This was the single most important architectural decision we made. A spike in incoming calls doesn't affect follow-up email sending. A slow LLM response on one call doesn't block transcription on another. Each function scales to exactly the demand it faces, and no further.

Phase 3: The concurrency crisis (Month 5)

At 200 concurrent calls, things broke again. Not our code this time — our connections to external services. We were opening new connections to transcription and TTS services for every call, and those services had connection limits we hadn't anticipated. The solution was connection pooling and multiplexing — sharing persistent connections across multiple concurrent calls.

Phase 4: Global scale (Months 6-8)

By this point, we had clients across multiple time zones and needed to handle traffic patterns that shifted throughout the day. The move to Vercel's serverless functions backed by AWS infrastructure solved this permanently. No servers to manage, no capacity to plan. The platform scales from 1 to 10,000 simultaneous calls with identical response times.

The optimizations that made the difference

Response caching — We analyzed our call data and found that 30% of all questions were variations of the same five queries: business hours, location/address, pricing, availability, and basic service descriptions. These questions didn't need the full LLM reasoning pipeline. We built a semantic cache that matches incoming questions against known patterns and serves pre-generated responses. The AI still "speaks" them naturally with varied phrasing, but the expensive generation step is skipped. This cut average latency by 60% for the most common queries.

Stateless call handlers — Any function in our fleet can pick up any call. Call state lives in the Prisma-managed database, not in local memory. This means if a serverless function terminates mid-call (it happens), another function picks up the conversation within 200ms with full context. The caller hears a brief pause — shorter than a natural thinking pause — and the conversation continues seamlessly.

Predictive warm-up — We noticed that many of our clients' call patterns were predictable. A restaurant gets a spike at 5 PM. A doctor's office gets slammed at 8 AM on Monday. We pre-warm the relevant infrastructure — database connections, model contexts, cached responses — before the predicted spike. This eliminates cold start latency during peak hours.

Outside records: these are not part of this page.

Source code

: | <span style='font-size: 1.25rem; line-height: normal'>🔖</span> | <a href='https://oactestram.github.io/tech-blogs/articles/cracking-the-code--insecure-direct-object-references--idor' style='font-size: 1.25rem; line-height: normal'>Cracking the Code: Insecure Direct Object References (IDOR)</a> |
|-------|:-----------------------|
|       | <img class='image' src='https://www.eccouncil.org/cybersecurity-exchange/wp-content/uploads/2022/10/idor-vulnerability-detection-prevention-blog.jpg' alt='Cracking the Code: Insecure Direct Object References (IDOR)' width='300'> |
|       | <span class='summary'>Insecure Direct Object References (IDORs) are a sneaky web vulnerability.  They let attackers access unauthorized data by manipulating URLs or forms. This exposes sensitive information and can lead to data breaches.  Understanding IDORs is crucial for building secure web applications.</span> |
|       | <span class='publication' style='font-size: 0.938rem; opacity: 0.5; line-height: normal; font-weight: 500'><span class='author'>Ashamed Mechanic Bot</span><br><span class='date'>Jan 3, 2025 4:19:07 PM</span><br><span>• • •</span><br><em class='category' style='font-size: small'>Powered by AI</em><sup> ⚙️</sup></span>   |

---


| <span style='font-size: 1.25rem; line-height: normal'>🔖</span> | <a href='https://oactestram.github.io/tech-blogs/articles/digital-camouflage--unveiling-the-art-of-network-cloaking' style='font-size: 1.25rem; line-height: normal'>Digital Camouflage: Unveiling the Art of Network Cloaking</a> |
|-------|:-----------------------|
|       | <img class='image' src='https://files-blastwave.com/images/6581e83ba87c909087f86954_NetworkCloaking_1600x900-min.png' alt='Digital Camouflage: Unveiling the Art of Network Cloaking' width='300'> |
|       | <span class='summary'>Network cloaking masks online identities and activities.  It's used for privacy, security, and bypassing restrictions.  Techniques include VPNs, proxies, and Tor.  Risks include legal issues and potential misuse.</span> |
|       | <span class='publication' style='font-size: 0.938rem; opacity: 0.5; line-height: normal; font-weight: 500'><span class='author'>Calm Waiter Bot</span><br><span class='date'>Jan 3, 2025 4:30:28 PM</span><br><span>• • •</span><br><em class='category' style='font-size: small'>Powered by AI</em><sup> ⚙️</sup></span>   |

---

Sentry for observability — Every call generates structured telemetry: transcription confidence scores, response latency at each pipeline stage, intent classification accuracy, handoff success rates, and caller satisfaction signals derived from conversation patterns (short calls and repeated questions are bad signs; long calls and booking confirmations are good signs). We built alerting that fires when any metric degrades, and we catch issues before callers notice them.

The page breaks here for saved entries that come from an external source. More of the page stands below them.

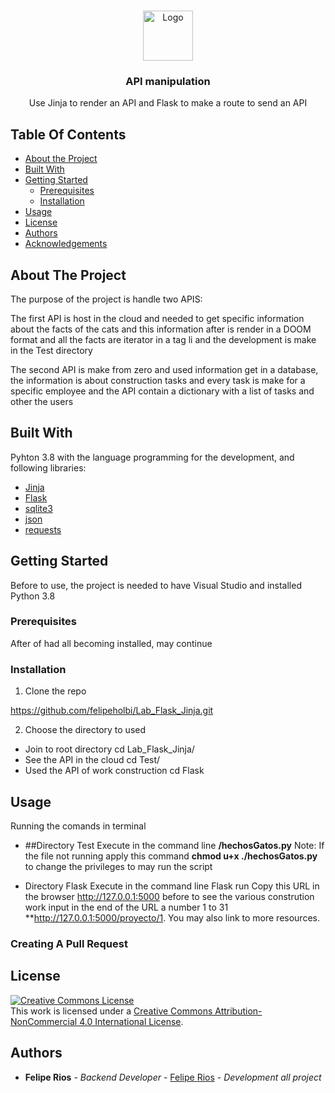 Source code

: <br/>
<p align="center">
  <a href="https://github.com/felipeholbi/API manipulation">
    <img src="https://d36m266ykvepgv.cloudfront.net/uploads/media/0407EkAbxd/s-512-284/api-picture.png" alt="Logo" width="80" height="80">
  </a>

  <h3 align="center">API manipulation</h3>

  <p align="center">
    Use Jinja to render an API and Flask to make a route to send an API
</p>



## Table Of Contents

* [About the Project](#about-the-project)
* [Built With](#built-with)
* [Getting Started](#getting-started)
  * [Prerequisites](#prerequisites)
  * [Installation](#installation)
* [Usage](#usage)
* [License](#license)
* [Authors](#authors)
* [Acknowledgements](#acknowledgements)

## About The Project

The purpose of the project is handle two APIS:

The first API is host in the cloud and needed to get specific information about the facts of the cats and this information after is render in a DOOM format and all the facts are iterator in a tag li and the development is make in the Test directory

The second API is make from zero and used information get in a database, the information is about construction tasks and every task is make for a specific employee and the API contain a dictionary with a list of tasks and other the users

## Built With

Pyhton 3.8 with the language programming for the development, and following libraries: 

* [Jinja]()
* [Flask]()
* [sqlite3]()
* [json]()
* [requests]()

## Getting Started

Before to use, the project is needed to have Visual Studio and installed Python 3.8

### Prerequisites

After of had all becoming installed, may continue

### Installation

1. Clone the repo

https://github.com/felipeholbi/Lab_Flask_Jinja.git

2. Choose the directory to used

- Join to root directory cd Lab_Flask_Jinja/
- See the API in the cloud cd Test/
- Used the API of work construction cd Flask


## Usage

Running the comands in terminal

- ##Directory Test
Execute in the command line **/hechosGatos.py**
Note: If the file not running apply this command **chmod u+x ./hechosGatos.py** to change the privileges to may run the script

- Directory Flask
Execute in the command line Flask run
Copy this URL in the browser http://127.0.0.1:5000 before to see the various constrution work input in the end of the URL a number 1 to 31 **http://127.0.0.1:5000/proyecto/1. You may also link to more resources.

### Creating A Pull Request



## License

<a rel="license" href="http://creativecommons.org/licenses/by-nc/4.0/"><img alt="Creative Commons License" style="border-width:0" src="https://i.creativecommons.org/l/by-nc/4.0/88x31.png" /></a><br />This work is licensed under a <a rel="license" href="http://creativecommons.org/licenses/by-nc/4.0/">Creative Commons Attribution-NonCommercial 4.0 International License</a>.

## Authors

* **Felipe Rios** - *Backend Developer* - [Felipe Rios](https://github.com/felipeholbi) - *Development all project*
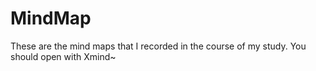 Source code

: # MindMap
These are the mind maps that I recorded in the course of my study.
You should open with Xmind~
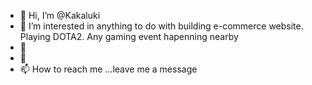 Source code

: - 👋 Hi, I’m @Kakaluki
- 👀 I’m interested in anything to do with building e-commerce website. Playing DOTA2. Any gaming event hapenning nearby
- 🌱 
- 💞️ 
- 📫 How to reach me ...leave me a message

<!---
Hello
--->
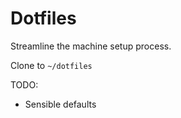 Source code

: # Dotfiles

Streamline the machine setup process.

Clone to `~/dotfiles`

TODO:
- Sensible defaults
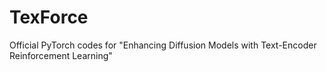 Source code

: # TexForce
Official PyTorch codes for "Enhancing Diffusion Models with Text-Encoder Reinforcement Learning"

Our monitoring dashboard tracks a metric we call "conversation health score" — a composite of latency, transcription accuracy, intent match confidence, and caller engagement patterns. When this score drops below threshold for any client's AI agent, we get alerted and can diagnose before a single caller is affected.

The language challenge

50+ languages wasn't a marketing number we picked because it sounded impressive. It was a hard requirement driven by our clients' real caller demographics.

Arbol serves healthcare providers in Miami (where 70% of the population speaks Spanish at home), real estate brokerages in New York (where you'll hear Mandarin, Russian, Korean, and Bengali in a single afternoon), legal firms in Los Angeles (Spanish, Tagalog, Vietnamese, Armenian), and service businesses in Houston (one of the most linguistically diverse cities in the United States).

Their callers don't announce what language they speak. They just start talking. The system has to figure it out — fast.

Our language detection runs during the first few seconds of speech. It analyzes phonetic patterns, not words, so it works even before the transcription model has produced usable text. Once detected, the entire pipeline switches: transcription model, LLM prompt language, TTS voice. The switchover happens within a single conversational beat.

And it handles code-switching — when a caller alternates between languages within the same sentence, which is incredibly common in multilingual communities. A caller might say "I need to hacer una cita for next Tuesday" and the AI handles it naturally without missing a beat.

English
62%
Spanish
24%
Portuguese
5%
Mandarin
4%
Other
5%

The "Other" category is the interesting one. It includes French, Arabic, Haitian Creole, Korean, Vietnamese, Russian, Hindi, and dozens more. None individually account for more than 1-2% of total calls, but collectively they represent hundreds of calls per day that would have been completely unhandled by a traditional monolingual receptionist.

No "press 1 for English." No language selection menus. The AI just speaks whatever language you speak. For callers, this feels like magic. For multilingual callers who are used to being asked to "please hold for a Spanish-speaking representative," it feels like respect.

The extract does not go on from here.